Ross Q.C. for the appellant. The cashier could not bind the bank by any threats that he made. Downer v. Carpenter[1]; Stainer v. Tysen[2]; Black River Savings Bank v. Edwards[3].

The leading case as to duress and illegality of consideration is Wallace v. Hardacre[4]. See also Ward v. Lloyd[5]; McLatchie v. Haslam[6].

Drysdale for the respondent cited Jones v. Merionethshire Permanent Building Society [7]

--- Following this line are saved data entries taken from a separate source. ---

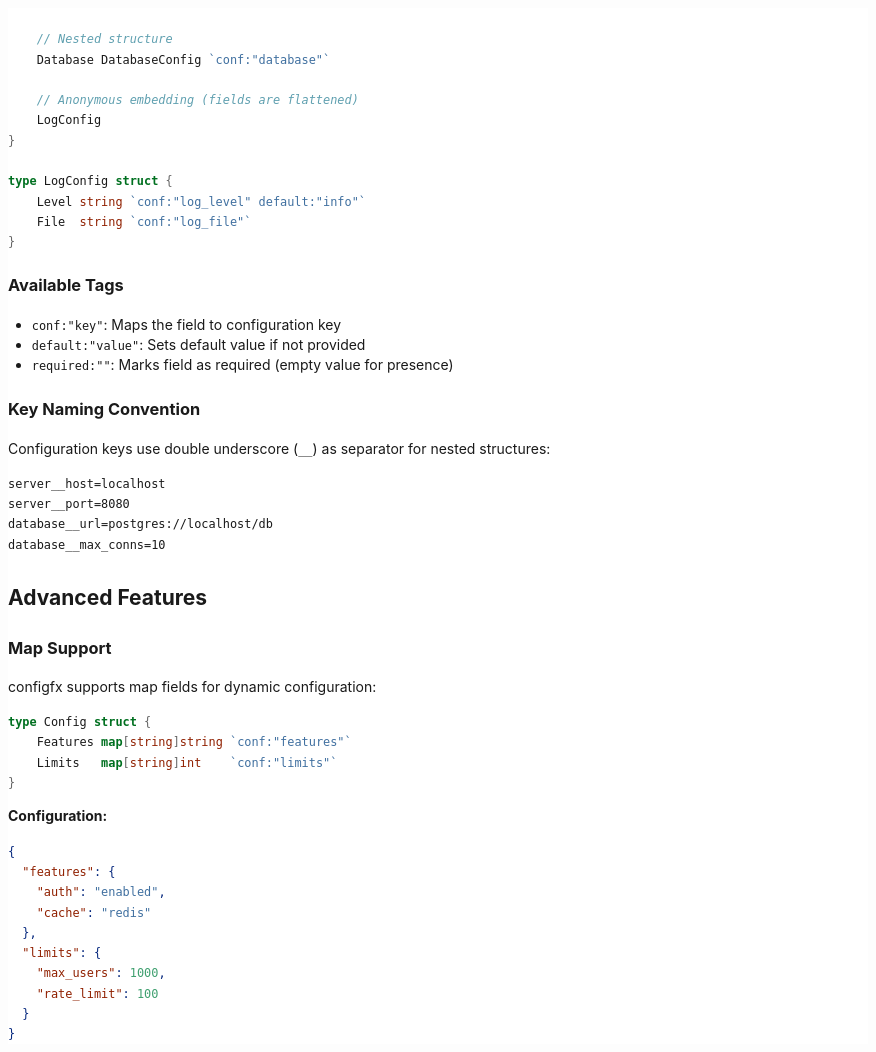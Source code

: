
 ```go

    // Nested structure
    Database DatabaseConfig `conf:"database"`

    // Anonymous embedding (fields are flattened)
    LogConfig
}

type LogConfig struct {
    Level string `conf:"log_level" default:"info"`
    File  string `conf:"log_file"`
}
```

### Available Tags

- `conf:"key"`: Maps the field to configuration key
- `default:"value"`: Sets default value if not provided
- `required:""`: Marks field as required (empty value for presence)

### Key Naming Convention

Configuration keys use double underscore (`__`) as separator for nested structures:

```
server__host=localhost
server__port=8080
database__url=postgres://localhost/db
database__max_conns=10
```

## Advanced Features

### Map Support

configfx supports map fields for dynamic configuration:

```go
type Config struct {
    Features map[string]string `conf:"features"`
    Limits   map[string]int    `conf:"limits"`
}
```

**Configuration:**
```json
{
  "features": {
    "auth": "enabled",
    "cache": "redis"
  },
  "limits": {
    "max_users": 1000,
    "rate_limit": 100
  }
}
```
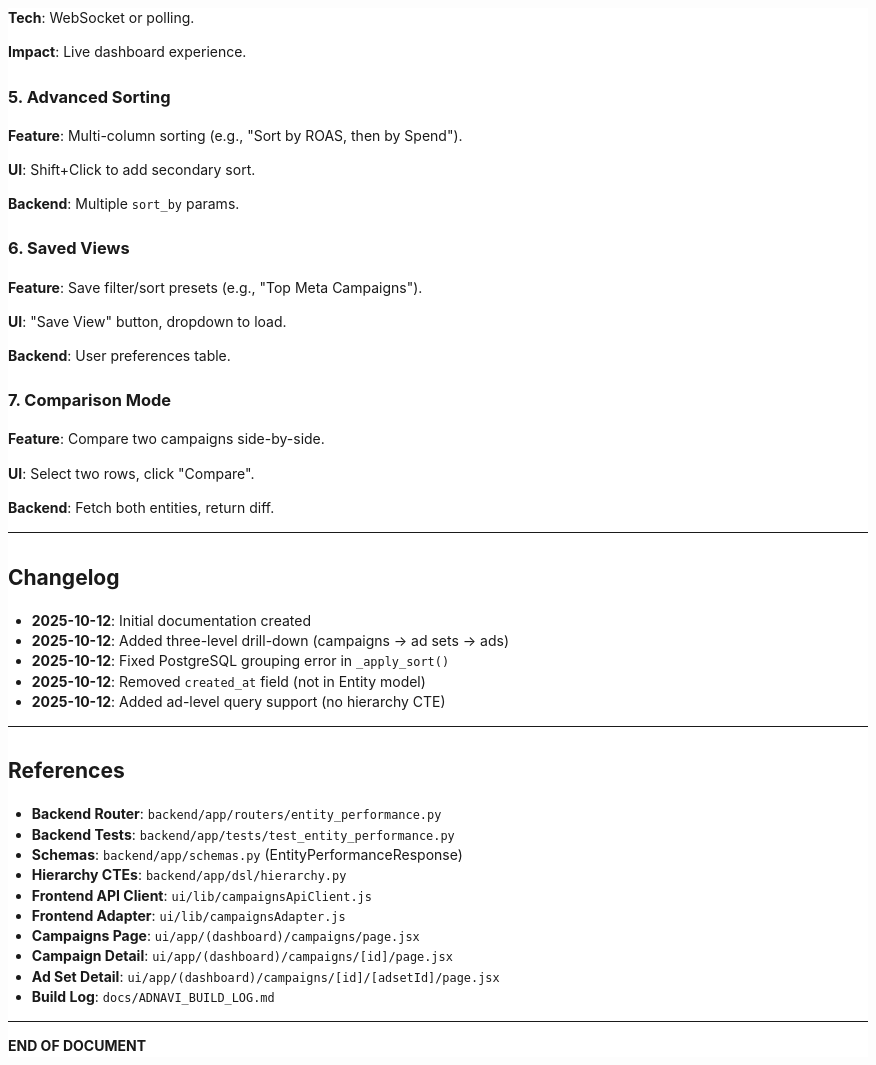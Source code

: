 **Tech**: WebSocket or polling.

**Impact**: Live dashboard experience.

### 5. Advanced Sorting

**Feature**: Multi-column sorting (e.g., "Sort by ROAS, then by Spend").

**UI**: Shift+Click to add secondary sort.

**Backend**: Multiple `sort_by` params.

### 6. Saved Views

**Feature**: Save filter/sort presets (e.g., "Top Meta Campaigns").

**UI**: "Save View" button, dropdown to load.

**Backend**: User preferences table.

### 7. Comparison Mode

**Feature**: Compare two campaigns side-by-side.

**UI**: Select two rows, click "Compare".

**Backend**: Fetch both entities, return diff.

---

## Changelog

- **2025-10-12**: Initial documentation created
- **2025-10-12**: Added three-level drill-down (campaigns → ad sets → ads)
- **2025-10-12**: Fixed PostgreSQL grouping error in `_apply_sort()`
- **2025-10-12**: Removed `created_at` field (not in Entity model)
- **2025-10-12**: Added ad-level query support (no hierarchy CTE)

---

## References

- **Backend Router**: `backend/app/routers/entity_performance.py`
- **Backend Tests**: `backend/app/tests/test_entity_performance.py`
- **Schemas**: `backend/app/schemas.py` (EntityPerformanceResponse)
- **Hierarchy CTEs**: `backend/app/dsl/hierarchy.py`
- **Frontend API Client**: `ui/lib/campaignsApiClient.js`
- **Frontend Adapter**: `ui/lib/campaignsAdapter.js`
- **Campaigns Page**: `ui/app/(dashboard)/campaigns/page.jsx`
- **Campaign Detail**: `ui/app/(dashboard)/campaigns/[id]/page.jsx`
- **Ad Set Detail**: `ui/app/(dashboard)/campaigns/[id]/[adsetId]/page.jsx`
- **Build Log**: `docs/ADNAVI_BUILD_LOG.md`

---

**END OF DOCUMENT**

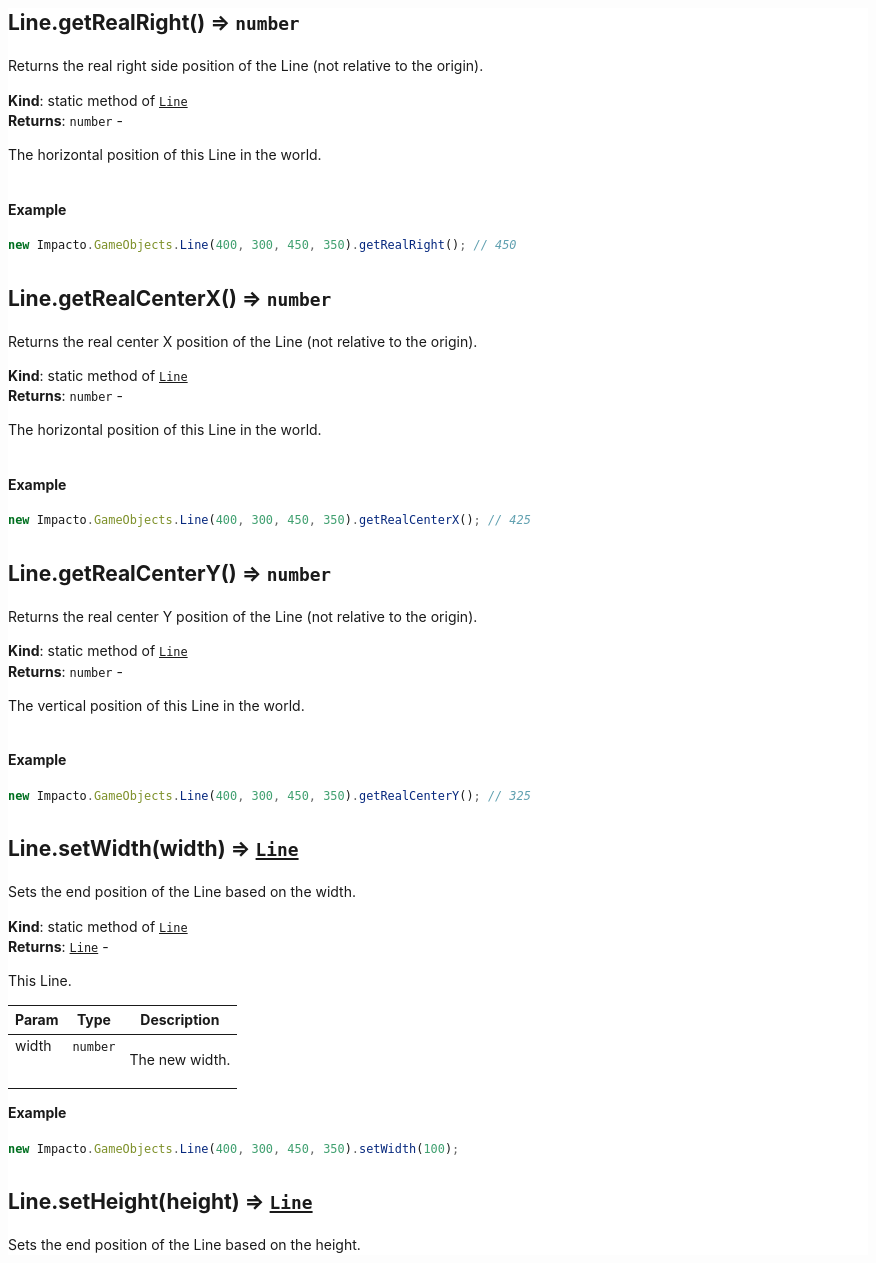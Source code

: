 ## Line.getRealRight() ⇒ <code>number</code>
<p>Returns the real right side position of the Line (not relative to the origin).</p>

**Kind**: static method of [<code>Line</code>](#Line)  
**Returns**: <code>number</code> - <p>The horizontal position of this Line in the world.</p>  
**Example**  
```js
new Impacto.GameObjects.Line(400, 300, 450, 350).getRealRight(); // 450
```
<a name="Line.getRealCenterX"></a>

## Line.getRealCenterX() ⇒ <code>number</code>
<p>Returns the real center X position of the Line (not relative to the origin).</p>

**Kind**: static method of [<code>Line</code>](#Line)  
**Returns**: <code>number</code> - <p>The horizontal position of this Line in the world.</p>  
**Example**  
```js
new Impacto.GameObjects.Line(400, 300, 450, 350).getRealCenterX(); // 425
```
<a name="Line.getRealCenterY"></a>

## Line.getRealCenterY() ⇒ <code>number</code>
<p>Returns the real center Y position of the Line (not relative to the origin).</p>

**Kind**: static method of [<code>Line</code>](#Line)  
**Returns**: <code>number</code> - <p>The vertical position of this Line in the world.</p>  
**Example**  
```js
new Impacto.GameObjects.Line(400, 300, 450, 350).getRealCenterY(); // 325
```
<a name="Line.setWidth"></a>

## Line.setWidth(width) ⇒ [<code>Line</code>](#Line)
<p>Sets the end position of the Line based on the width.</p>

**Kind**: static method of [<code>Line</code>](#Line)  
**Returns**: [<code>Line</code>](#Line) - <p>This Line.</p>  

| Param | Type | Description |
| --- | --- | --- |
| width | <code>number</code> | <p>The new width.</p> |

**Example**  
```js
new Impacto.GameObjects.Line(400, 300, 450, 350).setWidth(100);
```
<a name="Line.setHeight"></a>

## Line.setHeight(height) ⇒ [<code>Line</code>](#Line)
<p>Sets the end position of the Line based on the height.</p>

Sir W. J. RITCHIE C.J.—This appeal is from the judgment of the Supreme Court of Nova Scotia sitting in banco. The action is upon promissory notes and upon a guarantee, whereby the defendant guaranteed to the plaintiff payment of the indebtedness of H. A. Locke. The trial was before Mr. Justice Graham who decided in favour of the defendant as to the promissory notes sued on, and in favour of the plaintiff upon the guarantee. No appeal has been asserted in respect of the judgment for defendant upon the promissory notes. The defendant appealed from the judgment against him upon the guarantee, and his appeal was unanimously sustained,—the Supreme Court in banco reversing Mr. Justice Graham's judgment and directing judgment to be entered for defendant. From this judgment the plaintiff has taken the present appeal.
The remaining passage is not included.